CND and Peacerights are seeking unequivocal assurances from Iraq Inquiry Chairman Sir John Chilcot that the Iraq Inquiry will be public. They are also seeking assurances on the scope of the Inquiry.  A letter detailing the demands has been sent to Sir John by Public Interest Lawyers which is acting for CND and Peacerights. It has also been copied to Prime Minister Gordon Brown.

Kate Hudson, Chair of CND, said:

‘The opportunity finally to have a full and comprehensive public inquiry into the war on Iraq must not be jeopardised by government reticence to publicly identify and allocate responsibility and criminal liability. The war and occupation of Iraq have been hugely divisive in British public life and only a full and open investigation can finally lay these issues to rest and help restore public confidence in the morality and judgement of our politicians.’To secure this resolution, we are asking Inquiry Chairman Sir John Chilcot to ensure that the Inquiry includes an investigation of: the legal advice in relation to the decision to go to war; whether or not the public was misled about the reasons for war; the consequences for British troops of the failure to adequately plan; the treatment of prisoners; and the use of indiscriminate weaponry and tactics such as high level airstrikes and cluster bombs.
‘We urge Sir John to ensure that the Inquiry hearings are heard in public. The British public, the families of those who have lost their lives, and those who have been injured in this illegal war, deserve no less.’

CND has a strong record in this area. Prior to the invasion, CND took extensive legal steps to challenge the government’s excuse for attacking Iraq. In December 2002, it took the government to court to ask for an advisory opinion on the legality of using UNSC Resolution 1441 as a pretext for war. This was argued by Rabinder Singh QC and Charlotte Kilroy acting for CND.  Three judges ruled that they could not give an opinion as they had no jurisdiction on this aspect of international law and that it may be ‘damaging to the public interest in the field of international relations, national security or defence’.
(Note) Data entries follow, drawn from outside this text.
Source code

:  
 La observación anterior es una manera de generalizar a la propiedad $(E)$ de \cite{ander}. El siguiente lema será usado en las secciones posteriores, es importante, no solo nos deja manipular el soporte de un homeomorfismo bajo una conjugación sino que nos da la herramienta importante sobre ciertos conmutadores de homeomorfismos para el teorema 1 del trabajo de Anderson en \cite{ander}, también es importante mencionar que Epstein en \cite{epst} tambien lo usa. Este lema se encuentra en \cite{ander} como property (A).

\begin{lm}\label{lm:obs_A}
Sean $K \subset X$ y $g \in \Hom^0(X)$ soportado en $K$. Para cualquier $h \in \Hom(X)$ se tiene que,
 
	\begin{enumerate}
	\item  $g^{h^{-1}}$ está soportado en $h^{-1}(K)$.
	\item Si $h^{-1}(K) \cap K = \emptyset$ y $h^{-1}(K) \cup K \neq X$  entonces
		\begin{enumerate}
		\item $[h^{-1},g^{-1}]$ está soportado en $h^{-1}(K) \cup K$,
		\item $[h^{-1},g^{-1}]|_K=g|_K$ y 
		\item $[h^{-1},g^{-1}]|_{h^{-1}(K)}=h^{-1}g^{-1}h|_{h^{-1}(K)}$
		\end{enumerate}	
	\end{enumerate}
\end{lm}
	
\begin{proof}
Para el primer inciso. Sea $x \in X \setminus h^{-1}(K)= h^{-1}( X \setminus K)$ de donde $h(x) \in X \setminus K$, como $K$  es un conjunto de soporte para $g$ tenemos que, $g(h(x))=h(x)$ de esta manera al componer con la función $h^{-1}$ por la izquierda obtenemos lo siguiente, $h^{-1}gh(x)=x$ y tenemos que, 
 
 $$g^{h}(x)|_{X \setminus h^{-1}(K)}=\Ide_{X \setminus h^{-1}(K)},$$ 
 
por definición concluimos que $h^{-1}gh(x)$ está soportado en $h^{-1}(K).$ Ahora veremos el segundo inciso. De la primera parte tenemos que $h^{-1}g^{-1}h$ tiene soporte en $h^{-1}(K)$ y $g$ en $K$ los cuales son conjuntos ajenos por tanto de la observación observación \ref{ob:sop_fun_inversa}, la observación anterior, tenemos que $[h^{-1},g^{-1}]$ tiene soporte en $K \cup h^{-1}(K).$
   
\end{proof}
The same CND legal team also produced an opinion on the Attorney General’s use of Resolutions 678, 687 and 1441 to authorise the war, both on the eve of the war and after it became clear that weapons of mass destruction were not being found in Iraq. Consistent government refusal to agree to a Public Inquiry and Jack Straw’s veto of the release of the crucial Cabinet meetings of March 13th and 17th 2003, suggest that the government knew it was breaking international law in attacking Iraq and went ahead anyway.